# Article Recommender System
**About the data** - [Source](https://www.kaggle.com/gspmoreira/recommender-systems-in-python-101/data) This file contains information about the articles shared in the platform. 
Each article has its sharing date (timestamp), the original url, title, content in plain text, the article' lang (Portuguese - pt or English - en) and information about the user who shared the article (author).

There are two possible event types at a given timestamp: 
- CONTENT SHARED: The article was shared in the platform and is available for users. 
- CONTENT REMOVED: The article was removed from the platform and not available for further recommendation.

**Aim** - Build recommender systems for sharing these articles

### Importing libraries

In [42]:
%matplotlib inline
import pandas as pd
import matplotlib.pyplot as plt
import numpy as np
import math

In [43]:
# Loading data
articles_df = pd.read_csv('data/shared_articles.csv')
# Choosing only the shared articles
articles_df = articles_df[articles_df['eventType'] == 'CONTENT SHARED']

# Loading how users interact with data
interactions_df = pd.read_csv('data/users_interactions.csv')


### Data cleaning

In [44]:
# Creating a new column to quantify the degree of interaction
# Weights are assigned by me
event_type_strength = {
   'VIEW': 1.0,
   'LIKE': 2.0, 
   'BOOKMARK': 3.0, 
   'FOLLOW': 4.0,
   'COMMENT CREATED': 5.0,  
}

interactions_df['eventStrength'] = interactions_df['eventType'].apply(lambda x: event_type_strength[x])

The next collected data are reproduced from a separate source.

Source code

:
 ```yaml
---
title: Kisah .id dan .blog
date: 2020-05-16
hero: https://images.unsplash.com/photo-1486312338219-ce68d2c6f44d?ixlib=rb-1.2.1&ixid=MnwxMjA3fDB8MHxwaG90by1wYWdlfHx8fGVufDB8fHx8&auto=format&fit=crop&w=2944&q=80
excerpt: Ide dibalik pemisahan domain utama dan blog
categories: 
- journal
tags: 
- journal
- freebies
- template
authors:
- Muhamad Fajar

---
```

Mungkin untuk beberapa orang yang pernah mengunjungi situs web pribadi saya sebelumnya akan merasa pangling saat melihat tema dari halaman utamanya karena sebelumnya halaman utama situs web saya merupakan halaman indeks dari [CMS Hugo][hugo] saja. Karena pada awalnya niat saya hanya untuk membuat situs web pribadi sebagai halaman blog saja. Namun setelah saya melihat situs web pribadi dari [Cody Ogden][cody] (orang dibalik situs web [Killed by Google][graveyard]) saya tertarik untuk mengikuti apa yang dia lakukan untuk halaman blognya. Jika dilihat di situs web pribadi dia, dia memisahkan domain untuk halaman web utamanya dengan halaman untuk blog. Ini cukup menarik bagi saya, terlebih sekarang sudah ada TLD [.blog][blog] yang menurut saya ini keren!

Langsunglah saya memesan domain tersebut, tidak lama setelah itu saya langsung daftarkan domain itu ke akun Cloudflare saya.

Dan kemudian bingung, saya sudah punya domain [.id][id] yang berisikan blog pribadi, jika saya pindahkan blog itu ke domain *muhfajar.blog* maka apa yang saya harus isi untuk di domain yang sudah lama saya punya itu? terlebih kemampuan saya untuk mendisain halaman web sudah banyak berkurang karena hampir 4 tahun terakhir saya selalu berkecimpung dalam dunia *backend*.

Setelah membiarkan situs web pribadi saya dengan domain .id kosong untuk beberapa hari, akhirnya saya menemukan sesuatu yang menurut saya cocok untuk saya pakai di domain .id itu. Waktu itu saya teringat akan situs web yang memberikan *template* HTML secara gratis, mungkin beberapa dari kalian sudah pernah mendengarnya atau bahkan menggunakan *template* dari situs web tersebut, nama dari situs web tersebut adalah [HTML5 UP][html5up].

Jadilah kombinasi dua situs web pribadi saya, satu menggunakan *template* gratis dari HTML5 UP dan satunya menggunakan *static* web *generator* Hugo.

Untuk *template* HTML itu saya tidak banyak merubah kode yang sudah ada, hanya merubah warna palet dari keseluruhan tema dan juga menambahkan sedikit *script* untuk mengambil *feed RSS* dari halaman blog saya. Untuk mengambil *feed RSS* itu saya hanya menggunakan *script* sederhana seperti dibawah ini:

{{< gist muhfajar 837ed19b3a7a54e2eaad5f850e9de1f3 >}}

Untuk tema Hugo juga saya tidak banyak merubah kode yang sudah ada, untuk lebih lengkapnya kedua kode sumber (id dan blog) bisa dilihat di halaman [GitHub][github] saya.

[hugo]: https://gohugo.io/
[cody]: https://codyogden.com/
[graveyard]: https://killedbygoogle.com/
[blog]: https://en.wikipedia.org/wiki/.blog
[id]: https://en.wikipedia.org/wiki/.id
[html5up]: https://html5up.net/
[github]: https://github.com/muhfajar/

# Making interactions a smooth function
def smooth_user_preference(x):
    """Return a log transformation"""
    return math.log(1+x, 2)
    
interactions_df = interactions_df \
                    .groupby(['personId', 'contentId'])['eventStrength'].sum() \
                    .apply(smooth_user_preference).reset_index()
print('Unique user/item interactions: %d' % len(interactions_df))


Unique user/item interactions: 40710


In [45]:
# Only taking users with at least5 interaction
# Such that we have enough information to recommend
count_df = interactions_df.groupby(['personId', 'contentId']).size().groupby('personId').size()
print('Total users = %d' % len(count_df))
users_with_enough_interactions_df = count_df[count_df >= 5].reset_index()[['personId']]
print('Users after filtering = %d' % len(users_with_enough_interactions_df))

Total users = 1895
Users after filtering = 1140


In [46]:
# Removing less than 5 interactions from the originals interaction dataset
print('Total interactions = %d' % len(interactions_df))
interactions_from_selected_users_df = interactions_df.merge(users_with_enough_interactions_df, 
               how = 'right',
               left_on = 'personId',
               right_on = 'personId')
print('Interactions after filtering = %d' % len(interactions_from_selected_users_df))

Total interactions = 40710
Interactions after filtering = 39106